I came up with the title, "The Horribleness" (which is an homage to "The Ghost and Mr. Chicken"), and the first gag, then asked my very good buddy, Paul Harris, to help me write the script. Although Paul and I are close friends, our one attempt at collaboration ten years earlier, "Buds," had been rather contentious, and neither of us was happy with the final results, so we avoided writing together for a decade. It turned out, however, that writing "The Horribleness" with Paul was the most enjoyable writing experience of my life. It wasn't an easy script to write--slapstick comedy may well be one of the most difficult genres to write--and me and Paul worked hard on this for about five months. But we had a terrific time, and laughed a lot. I hope you do, too.
–I came up with the idea in 1988, wrote the script in 1990, then finally shot the film in 2004. It was shown on SciFi Channel in 2005 and became their highest-rated stand-alone movie ever (for further details please read "The Making of Alien Apocalypse"). This is the numbered shooting script, but does not contain the lines and shticks Bruce and I inserted during production, like the running hand-shake gag, or pointing at the green alien blood on his sleeve and saying, "This isn't coming out."
–President John F. Kennedy was assassinated when I was
six years old, and though I don't remember the actual occurence, I do
clearly remember the funeral. I didn't give Kennedy's assassination
another thought for about the next ten years, until they finally released
the Zapruder film. Very little in life is as clear to me as where
the killing head shot bullet, the shot that throws Kennedy back and to
the left and takes off the side of his head, is coming from, which is
in front of him on the grassy knoll. Every single eye witness who
was interviewed said that they heard a bullet come from the grassy knoll,
yet none of that testimony is in the official record, the Warren Report.
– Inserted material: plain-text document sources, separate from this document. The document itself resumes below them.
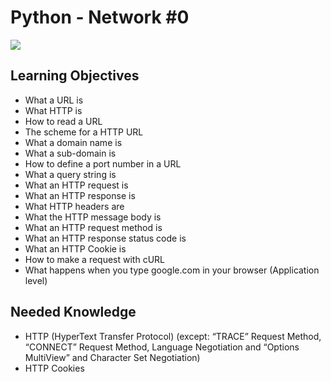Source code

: # Python - Network #0

![](https://www.telecom-paris.fr/wp-content-EvDsK19/uploads/2020/05/scikit-network-illustration.jpg)

## Learning Objectives

- What a URL is
- What HTTP is
- How to read a URL
- The scheme for a HTTP URL
- What a domain name is
- What a sub-domain is
- How to define a port number in a URL
- What a query string is
- What an HTTP request is
- What an HTTP response is
- What HTTP headers are
- What the HTTP message body is
- What an HTTP request method is
- What an HTTP response status code is
- What an HTTP Cookie is
- How to make a request with cURL
- What happens when you type google.com in your browser (Application level)

## Needed Knowledge

- HTTP (HyperText Transfer Protocol) (except: “TRACE” Request Method, “CONNECT” Request Method, Language Negotiation and “Options MultiView” and Character Set Negotiation)
- HTTP Cookies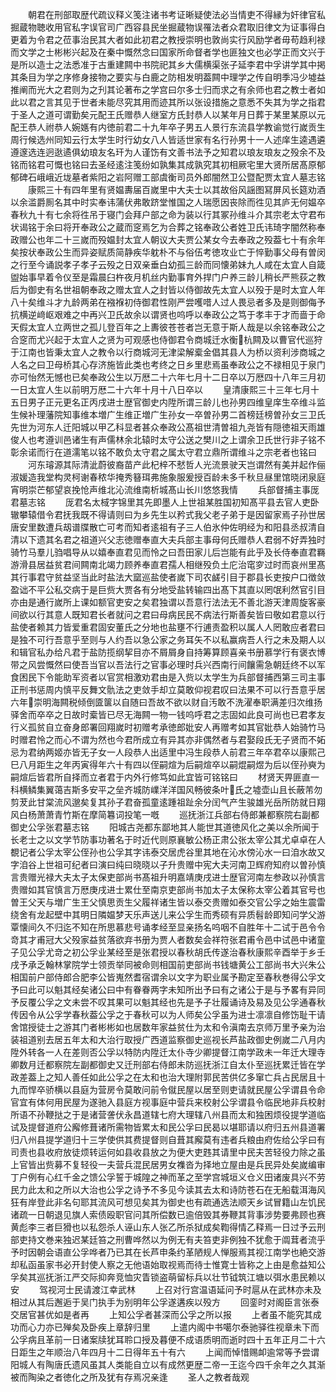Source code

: <!-- { "loadSidebar": true } -->
　　朝君在刑部取歴代疏议释义笺注诸书考证晰疑使法必当情吏不得縁为奸律官私掘蔵物聴收用官私字误官司广西容县民坐掘蔵物误罹法者众君取旧律文为证事得白更着为令君之莅事治民其大者如此初君之教授崇明也敦尚实行风励学者毋苟趋利禄而文学之士彬彬兴起及在秦中慨然念曰国家所命督者学也匪独文也必学正而文兴于是所以造士之法悉准于古重建闗中书院祀其乡大儒横渠张子延李君中孚讲学其中掲其条目为学之序修身接物之要实与白鹿之防相发明葢闗中理学之传自明季冯少墟益推阐而光大之君则为之刋其论著布之学宫曰尔多士归而求之有余师也君之教士者如此以君之言其见于世者未能尽究其用而迹其所以张设措施之意悉不失其为学之指君于圣人之道可谓勤矣元配王氏赠恭人继室方氏封恭人以某年月日葬于某里某原以元配王恭人祔恭人婉嫕有内徳前君二十九年卒子男五人景行东流县学教谕觉行嵗贡生周行候选州同知云行太学生时行幼女八人皆适世家有名行孙男十一人述庠生逵遇遴遵邃选连迥逖遹俱幼琅友名玕为人谨饬有文善书法予之知君以琅友琅友之殁余不及铭而铭君可慨也铭曰去圣经逺注笺纷如孰集其成孰究其初相厥宅里大贤所居髙原郁郁碑石峨峨近垅墓者紫阳之岩阿赠工部虞衡司员外郎闇然卫公暨配贾太宜人墓志铭
　　康熙三十有四年里有贤媪夀届百嵗里中大夫士以其故俗风謡图冩屏风长筵劝酒以余滥爵厠名其中时实奉讳蒲伏弗敢跻堂惟国之人瑞愿因丧除而徃见其庐无何媪卒春秋九十有七余将徃吊于寝门会拜户部之命为装以行其冢孙维斗介其宗老太守君布状谒铭于余曰将开奉政公之蔵而窆焉乞为合葬之铭奉政公者姓卫氏讳琦字闇然称奉政赠公也年二十三嵗而殁媪封太宜人朝议大夫贾公某女今去奉政之殁葢七十有余年矣按状奉政公生而异姿赋质简静疾华躭朴不与俗伍考徳攻业亡于悴勤事父母有曽闵之行至今诵説孝子孝子云殁之日双亲垂白幼孤三龄而同懐弟妹九人咸在太宜人自箴盥始事早着令仪至是霜晨臼杵夜月机丝内勤事育外捍门户养三龄儿稍长严熊荻之教后为御史有名世祖朝奉政之赠太宜人之封皆以侍御故先太宜人以殁于是时太宜人年八十矣维斗才九龄两弟在襁褓初侍御君性刚严尝嚄唶人过人畏忌者多及是则御侮予抗横逆﨑岖艰难之中再兴卫氏故余以谓贤也呜呼以奉政公之笃于孝丰于才而啬于命天假太宜人立两世之孤儿登百年之上夀彼苍苍者岂无意于斯人哉是以余铭奉政公之合窆而尤兴起于太宜人之贤为可观感也侍御君令商城迁水衡杭闗及以曹官代巡狩于江南也皆秉太宜人之教令以行商城河无津梁解槖金倡其县人为桥以资利涉商城之人名之曰卫母桥其心存济施皆此类也考终之日乡里悲焉虽奉政公之不禄相见于泉门亦可怡然无憾也已矣奉政公生以万厯二十六年七月十二日卒以万厯四十八年三月初一日太宜人生以前明万厯二十六年十月十八日卒以
　　皇清康熙三十三年七月十五日男子正元更名正丙戌进士歴官御史内陞所谓三龄儿也孙男四维皇庠生卒维斗监生候补理藩院知事维本増广生维正増广生孙女一卒曽孙男二首榜廷榜曽孙女三卫氏先世为河东人迁阳城以甲乙科显者甚众奉政公髙祖世清曽祖九尧皆有隠徳祖天雨雄俊人也考遵训邑诸生有声儒林余北辕时太守公送之樊川之上谓余卫氏世行非子铭不彰余诺而行在道濡笔以铭不敢负太守君之属太守君立鼎所谓维斗之宗老者也铭曰
　　河东璿源其际清泚蔚彼裔苗产此杞梓不憖哲人光流景驶天岂谓然有美并起作俪淑媛造我堂构灵柯谢春秾华掩秀簮珥弗施象服爰授百龄未多千秋旦昼里馆晓闭泉庭宵明崇芒郁望哀挽怆声维北沁流维南析城髙山长川悠悠我情
　　兵部督捕主事厐君墓志铭
　　厐君名太棫字锦里其先即墨人上世祖某胜国初知髙平县去官人吏卧辙攀辕借令君抚我既不得请则曰为乡先生以矜式我父老子弟于是因留家焉子孙世居唐安里数遭兵刼谱牒散亡可考而知者逺祖有子三人伯氷仲佐明经为和阳县丞叔清自清以下遗其名君之祖道兴父志徳赠奉直大夫兵部主事母何氏赠恭人君弱不好弄独时骑竹马羣儿驺唱导从以嬉奉直君见而怜之曰吾田家儿后岂能有此乎及长侍奉直君羇游滑县居益贫君间闗南北竭力顾养奉直君孺人相继殁负土庀治窀穸过时而哀州里髙其行事君守贫益坚当此时盐法大窳巡盐使者嵗下司农鹾引目于郡县长吏按户口徴敛盈诎不平公私交病于是巨赀大贾各有分地受盐转输四出髙下其直以罔氓利然官引目亦由是通行嵗所上课如额官吏安之矣君独谓以吾意行法法无不善北游天津周旋客豪间欲以行其意人既知君长者就问之君曰母病民民不病法行斯善矣皆曰敬如君意以行盐使者赖其力皆爱重君固安董氏之分地也盐壅不行逋责盈积以属人人罔敢应者君曰是独不可行吾意乎至则与人约吾以急公家之务耳矢不以私赢病吾人行之未及期人以和辑官私办给凡君于盐防揽纲挈目亦不屑屑身自持筹算顾喜亲书册慕学行有褒衣博带之风尝慨然曰使吾当官以吾法行之官事必理时兵兴西南行间饟需急朝廷终不以军食困民下令能助军资者以官赏相激劝君由是入赀以太学生为兵部督捕西第三司主事正刑书惩周内慎平反舞文骩法之吏敛手却立莫敢仰视君叹曰法果不可以行吾意乎居六年崇明海闗税倾倒匳箧以自随曰吾故不欲以财自汚敢不洗濯奉职满差归次维扬驿舍而卒卒之日故时槖皆已尽无海闗一物一钱呜呼君之志固如此良可尚也已君孝友行义孤贫自立奋身郎署回翔嵗时初赠考承徳郎妣安人再赠考如其官妣恭人始骑竹马时赠君怜之而心不谓为然也今君所成立有异其亦非偶然者与君娶段氏无子贤而不妬忌为君纳两姬亦皆无子女一人段恭人出适里中冯生段恭人前君三年卒君卒以康熙己巳八月距生之年丙寅得年六十有四以侄嗣煊为后嗣煊卒以嗣焜嗣煜为后以侄孙奭为嗣煊后皆君所自择而立者君于内外行修笃如此宜皆可铭铭曰
　　材贤天畀匪直一科横鳞集翼蔼吉斯多安平之垒齐城防嶫洋洋国风畅彼条叶氏之墟壶山且长蔽芾勿剪茇此甘棠流风邈矣复其孙子君奋孤童逺踵祖趾余分闰气产生骏雄光岳所防就日翔风白杨萧萧青竹斯在摩简篹词投笔一嘅
　　巡抚浙江兵部右侍郎兼都察院右副都御史公孚张君墓志铭
　　阳城古尧都东鄙地其人能世其道徳风化之美以余所闻于长老士之以文学节防事功著名于时近代则原襄敏公杨正肃公张太宰公其尤卓卓在人覩记者公孚太宰公侄孙也公孚其字讳泰交居虎谷里其地在沁水傍沁水一曰洎水故又字洎谷上世祖可纪者曰演曰纯曰晓晓以子升贵赠中宪大夫河南卫辉府知府以曽孙慎言贵赠光禄大夫太子太保吏部尚书髙祖升明嘉靖庚戌进士歴官河南左参政以孙慎言贵赠如其官慎言万厯庚戌进士累仕至南京吏部尚书加太子太保称太宰公着其官号也曽王父天与増广生王父慎思贡生父履祥诸生皆以泰交贵赠如泰交官公孚之始生震雷绕舍有龙起壁中其明日隣媪梦天乐声送儿来公孚生而秀硕有异质髫龄即知问学父游覃懐间久不归迄不知在所思慕悲号诵孝经至显亲扬名呜咽不自胜年十二试于邑令令竒其才甫冠大父殁家益贫落欲弃书册为贾人者数矣会祥符张君甫令邑中试邑中诸童子见公孚尤竒之初公孚业某经至是张君授以春秋胡氏传遂治春秋康熙辛酉举于乡壬戌予承乏翰林掌院学士领贡举同被命则相国前吏部尚书钱塘黄公工部尚书大兴朱公相国前户部侍郎合肥李公皆嵬然耆宿谓余以文字为职业属予勘定至春秋巻得公孚文予曰此可以魁其经矣诸公曰中有眷眷两字未知所出予曰有之诸公于是与予畧有异同予反覆公孚之文未尝不叹其果可以魁其经也先是予子壮履诵诗及易及见公孚通春秋传因令从公孚学春秋葢公孚之于春秋可以为人师矣公孚虽为进士凛凛自修饬耻干请舍馆授徒士之游其门者彬彬如也居数年家益贫仕为太和令滇南去京师万里予亲为治装祖道别去居五年太和大治行取授广西道监察御史巡视长芦盐政御史例嵗二八月内陞外转各一人在差则否公孚以特防内陞迁太仆寺少卿提督江南学政未一年迁大理寺卿数月迁都察院左副都御史又迁刑部右侍郎未防巡抚浙江自太仆至巡抚累迁皆在学政差葢上之知人善任如此公孚之在太和也治大理附郭民苦供亿多窜亡兵占民居且十九而悍卒骄横以县庭为营房令莫敢问前令僦民屋以居至则吏请就民屋公孚谓县令命官宜有体何用民屋为遂驰入县庭方视事庭中营兵来校射公孚谓县令临民地非兵校射所语不孙鞭挞之于是诸营詟伏永昌道辖七府大理辖八州县而太和独困烦役提学道临试及提督道府公廨修葺诸所需物皆累太和民公孚曰民曷以堪耶请以府归五州县道署归八州县提学道归十三学使供其费提督则自葺其廨莫有违者兵粮由府佐给公孚曰有司责也县收府放徒烦转运何如县收县放之为便大吏韪其请里中民夫苦轻役力除之虽上官皆出赀募不复轻役一夫营兵混民居男女襍沓为择地立屋由是兵民异处矣嵗编审丁户例有心红千金之馈公孚誓于城隍之神而革之至学宫城垣义仓义田诸废具兴不劳民力此太和之所以大治也公孚之诗予不多见今读其去太和诗防苍石在无船载洱海风狂有岸登此非名句耶其流风可想见矣其为御史也有疏通选法顺天乡试冒籍山左饥民诸疏一日朝退见旗人索债殴职官问其所偿数已逾倍毁其券鞭其背事涉势要弗顾也赛黄彪李三者巨猾也以私怨杀人诬山东人张乙所杀狱成矣鞫得情乙释焉一日过予云刑部吏持文巻来独迟某廷笞之刑曹哗然以为例无有夫笞吏非例独不犹愈于阘茸者流乎予时因朝会语直公孚哗者乃已其在长芦申条约革陋规人惮服焉其视江南学也絶交游却私函虽家书必开封使人察之无他语始取视焉而待士惟寛士皆称之上由是愈益知公孚矣其巡抚浙江严交际抑奔竞恤灾眚锁盗萌留标兵以壮节钺筑江塘以弭水患民赖以安
　　驾视河士民请渡江幸武林
　　上召对行宫温语延问予时扈从在武林亦未及相过从其后邂逅于吴门执手为别明年公孚遂遘疾以殁方
　　回銮时对阁臣言张泰交居官甚优如是者再
　　上知公孚者甚深而公孚之所以报
　　上者虽不能究其成功而心力亦已殚矣及卧疾上章辞归里
　　上遣内阁中书噶尔泰驰驿徃视章未下而公孚病且革前一日诸案牍犹耳聆口授及暮便不成语质明而逝时四十五年正月二十六日距生之年顺治八年四月十二日得年五十有六
　　上闻而悼惜赐卹逾常等予尝谓阳城人有陶唐氏遗风虽其人类能自立以有成然更歴二帝一王迄今四千余年之久其渐被而陶染之者徳化之所及犹有存焉况亲逢
　　圣人之教者哉观
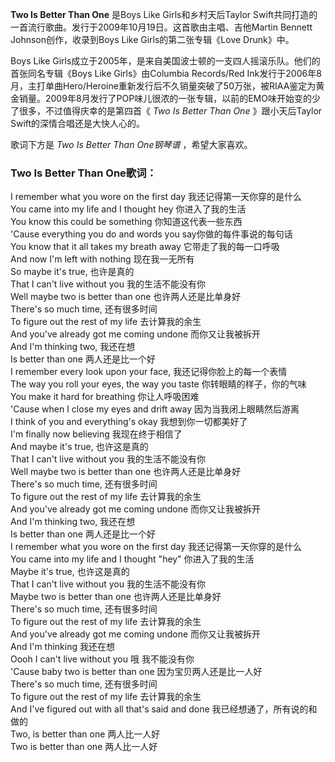 

**Two Is Better Than One** 是Boys Like Girls和乡村天后Taylor
Swift共同打造的一首流行歌曲。发行于2009年10月19日。这首歌由主唱、吉他Martin Bennett Johnson创作，收录到Boys Like
Girls的第二张专辑《Love Drunk》中。

  
Boys Like Girls成立于2005年，是来自美国波士顿的一支四人摇滚乐队。他们的首张同名专辑《Boys Like Girls》由Columbia
Records/Red
Ink发行于2006年8月，主打单曲Hero/Heroine重新发行后不久销量突破了50万张，被RIAA鉴定为黄金销量。2009年8月发行了POP味儿很浓的一张专辑，以前的EMO味开始变的少了很多，不过值得庆幸的是第四首《
_Two Is Better Than One_ 》跟小天后Taylor Swift的深情合唱还是大快人心的。

  
歌词下方是 _Two Is Better Than One钢琴谱_ ，希望大家喜欢。

### Two Is Better Than One歌词：

I remember what you wore on the first day 我还记得第一天你穿的是什么  
You came into my life and I thought hey 你进入了我的生活  
You know this could be something 你知道这代表一些东西  
'Cause everything you do and words you say你做的每件事说的每句话  
You know that it all takes my breath away 它带走了我的每一口呼吸  
And now I'm left with nothing 现在我一无所有  
So maybe it's true, 也许是真的  
That I can't live without you 我的生活不能没有你  
Well maybe two is better than one 也许两人还是比单身好  
There's so much time, 还有很多时间  
To figure out the rest of my life 去计算我的余生  
And you've already got me coming undone 而你又让我被拆开  
And I'm thinking two, 我还在想  
Is better than one 两人还是比一个好  
I remember every look upon your face, 我还记得你脸上的每一个表情  
The way you roll your eyes, the way you taste 你转眼睛的样子，你的气味  
You make it hard for breathing 你让人呼吸困难  
'Cause when I close my eyes and drift away 因为当我闭上眼睛然后游离  
I think of you and everything's okay 我想到你一切都美好了  
I'm finally now believing 我现在终于相信了  
And maybe it's true, 也许这是真的  
That I can't live without you 我的生活不能没有你  
Well maybe two is better than one 也许两人还是比单身好  
There's so much time, 还有很多时间  
To figure out the rest of my life 去计算我的余生  
And you've already got me coming undone 而你又让我被拆开  
And I'm thinking two, 我还在想  
Is better than one 两人还是比一个好  
I remember what you wore on the first day 我还记得第一天你穿的是什么  
You came into my life and I thought "hey" 你进入了我的生活  
Maybe it's true, 也许这是真的  
That I can't live without you 我的生活不能没有你  
Maybe two is better than one 也许两人还是比单身好  
There's so much time, 还有很多时间  
To figure out the rest of my life 去计算我的余生  
And you've already got me coming undone 而你又让我被拆开  
And I'm thinking 我还在想  
Oooh I can't live without you 哦 我不能没有你  
'Cause baby two is better than one 因为宝贝两人还是比一人好  
There's so much time, 还有很多时间  
To figure out the rest of my life 去计算我的余生  
And I've figured out with all that's said and done 我已经想通了，所有说的和做的  
Two, is better than one 两人比一人好  
Two is better than one 两人比一人好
So what really did happen? I've been mulling that over in my head
for years. Finally, Oliver Stone made the brilliant film, "JFK,"
and it got me thinking about the subject again. And since I flatly
don't agree with Mr. Stone's conclusion, that LBJ was behind it all, then
there still remains the real story to be told. Since I believe a
writer must be like a detective and try to get at the real motivations
for things, this event has always intrigued me. What really did
happen that day in November, 1963? This script is my attempt to
make sense of the facts, apply the proper motivations to the correct people,
and put it all in chronological order, something no one else has yet done.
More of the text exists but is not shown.